According to CNN, Time, and McClatchy, the Justice Department and Congress are examining whether the Trump campaign data analytics operation—led by Kushner—coordinated with the Russians to pull all this off. Congressman Adam Schiff, the top Democrat on the House Intelligence Committee, has said he wants to know whether they “coordinated in any way in terms of targeting or in terms of timing or in terms of any other measure.” If they did, that also would be illegal.
Think this is bad? There’s more. We knew during the campaign that Russian hackers had breached election systems in two states. Now we know that this effort was far more extensive than previously thought. In June 2017, officials from the Department of Homeland Security testified before Congress that election systems in as many as twenty-one states were targeted.
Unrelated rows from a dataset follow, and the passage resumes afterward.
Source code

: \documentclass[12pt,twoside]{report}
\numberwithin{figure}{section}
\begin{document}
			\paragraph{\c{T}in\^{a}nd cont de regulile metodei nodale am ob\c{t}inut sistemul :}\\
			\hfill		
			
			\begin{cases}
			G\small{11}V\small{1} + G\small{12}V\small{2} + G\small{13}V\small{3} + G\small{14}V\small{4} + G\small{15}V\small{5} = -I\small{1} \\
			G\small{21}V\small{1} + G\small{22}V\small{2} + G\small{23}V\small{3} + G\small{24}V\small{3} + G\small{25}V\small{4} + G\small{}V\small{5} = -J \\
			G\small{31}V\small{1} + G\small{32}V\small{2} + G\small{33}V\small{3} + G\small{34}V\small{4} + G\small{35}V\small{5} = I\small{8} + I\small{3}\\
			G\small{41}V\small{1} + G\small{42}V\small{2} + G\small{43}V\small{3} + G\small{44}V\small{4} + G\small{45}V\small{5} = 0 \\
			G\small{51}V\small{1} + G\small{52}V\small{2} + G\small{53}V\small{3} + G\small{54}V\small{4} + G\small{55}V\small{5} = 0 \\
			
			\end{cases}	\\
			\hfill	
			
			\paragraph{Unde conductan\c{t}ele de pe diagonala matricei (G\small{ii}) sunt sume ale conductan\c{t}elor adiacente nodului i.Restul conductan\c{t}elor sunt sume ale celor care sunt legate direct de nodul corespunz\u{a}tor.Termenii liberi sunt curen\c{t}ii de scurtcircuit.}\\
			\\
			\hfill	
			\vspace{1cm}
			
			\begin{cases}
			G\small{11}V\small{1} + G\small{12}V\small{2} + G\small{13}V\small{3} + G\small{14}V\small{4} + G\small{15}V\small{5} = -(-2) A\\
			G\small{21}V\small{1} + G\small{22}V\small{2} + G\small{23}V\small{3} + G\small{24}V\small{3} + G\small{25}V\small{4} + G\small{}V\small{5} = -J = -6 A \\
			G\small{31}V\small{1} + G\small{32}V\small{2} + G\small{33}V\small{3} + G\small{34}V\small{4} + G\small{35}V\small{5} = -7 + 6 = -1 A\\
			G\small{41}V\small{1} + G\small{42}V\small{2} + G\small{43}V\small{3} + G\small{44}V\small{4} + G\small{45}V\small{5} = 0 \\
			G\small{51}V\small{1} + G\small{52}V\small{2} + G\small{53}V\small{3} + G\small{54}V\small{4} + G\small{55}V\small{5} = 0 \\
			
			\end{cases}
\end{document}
Bloomberg News reported that the number could be as high as thirty-nine. According to a leaked NSA report, the accounts of more than a hundred local election officials across the country were also penetrated. In addition, hackers gained access to the software used by poll workers on Election Day. The goal of these intrusions seems to have been accessing voter registration information. Hackers attempted to delete or alter records of particular voters. They could also have used the data to better target their propaganda efforts. According to Time, investigators want to find out if any stolen voter information ended up with the Trump campaign.
I know that the slow unfolding of this news has inured many people to how shocking all this is. It feels a little like the frog in the pot that doesn’t realize it’s boiling because it happens so gradually. But step back and think about it: the Russians hacked our election systems. They got inside. They tried to delete or alter voter information. This should send a shiver down the spine of every American.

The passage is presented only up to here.